By Daphne Psaledakis and Arshad Mohammed
WASHINGTON (Reuters) -The U.S. Treasury said on Friday it removed sanctions on three Iranians but said this did not reflect a change in its sanctions policy toward Iran and had nothing to do with talks on restoring U.S. and Iranian compliance with the 2015 Iran nuclear deal.
The Treasury said it had determined Behzad Ferdows, Mehrzad Ferdows and Mohammad Reza Dezfulian are no longer blocked under Executive Order 13382, which targets proliferators of weapons of mass destruction and their supporters.

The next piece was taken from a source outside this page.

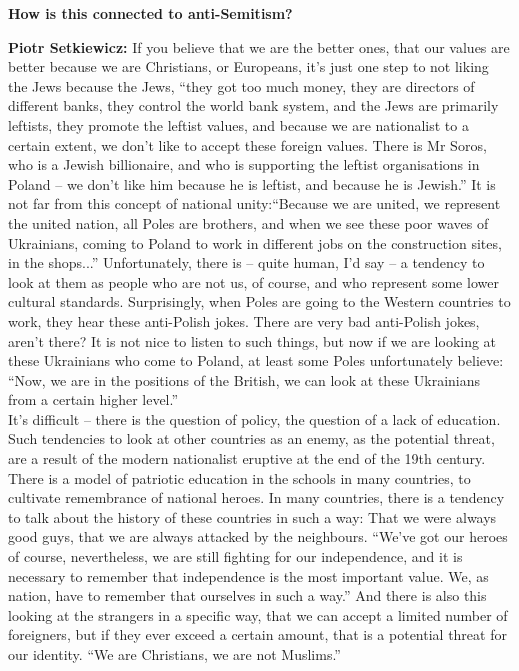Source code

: \textbf{How is this connected to anti-Semitism?} 

\textbf{Piotr Setkiewicz:} If you believe that we are the better ones, that our values are better because we are Christians, or Europeans, it’s just one step to not liking the Jews because the Jews, ``they got too much money, they are directors of different banks, they control the world bank system, and the Jews are primarily leftists, they promote the leftist values, and because we are nationalist to a certain extent, we don’t like to accept these foreign values. There is Mr Soros, who is a Jewish billionaire, and who is supporting the leftist organisations in Poland – we don’t like him because he is leftist, and because he is Jewish.'' It is not far from this concept of national unity:``Because we are united, we represent the united nation, all Poles are brothers, and when we see these poor waves of Ukrainians, coming to Poland to work in different jobs on the construction sites, in the shops...'' Unfortunately, there is – quite human, I’d say – a tendency to look at them as people who are not us, of course, and who represent some lower cultural standards. Surprisingly, when Poles are going to the Western countries to work, they hear these anti-Polish jokes. There are very bad anti-Polish jokes, aren’t there? It is not nice to listen to such things, but now if we are looking at these Ukrainians who come to Poland, at least some Poles unfortunately believe: ``Now, we are in the positions of the British, we can look at these Ukrainians from a certain higher level.'' \\
It’s difficult – there is the question of policy, the question of a lack of education. Such tendencies to look at other countries as an enemy, as the potential threat, are a result of the modern nationalist eruptive at the end of the 19th century. There is a model of patriotic education in the schools in many countries,  to cultivate remembrance of national heroes. In many countries, there is a tendency to talk about the history of these countries in such a way: That we were always good guys, that we are always attacked by the neighbours. ``We’ve got our heroes of course, nevertheless, we are still fighting for our independence, and it is necessary to remember that independence is the most important value. We, as nation, have to remember that ourselves in such a way.'' And there is also this looking at the strangers in a specific way, that we can accept a limited number of foreigners, but if they ever exceed a certain amount, that is a potential threat for our identity. ``We are Christians, we are not Muslims.''\\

The order froze their U.S. assets and barred U.S. persons from dealing with them. All three were also subject to secondary sanctions, meaning non-U.S. persons who dealt with them risked themselves being sanctioned and cut off from the U.S. market.
Erich Ferrari, an attorney who represented the three in a lawsuit against the Treasury arguing there was “insufficient basis” for their designation, said “there was a dismissal of the claims.” He declined to comment further.
A Treasury spokesperson stressed that the U.S. decision to drop the three from its list of Specially Designated Nationals who are subject to certain U.S. sanctions had nothing to do with indirect talks on reviving the 2015 Iran nuclear deal, formally called the Joint Comprehensive Plan of Action (JCPOA).
“These delistings do not reflect any change in U.S. government sanctions policy towards Iran. They have nothing to do with ongoing JCPOA negotiations in Vienna,” the spokesperson said on condition of anonymity.
Iran and the United States have been holding indirect talks in Vienna on reviving the 2015 nuclear deal between Tehran and major powers that imposed restrictions on Iran’s nuclear activities in exchange for lifting international sanctions.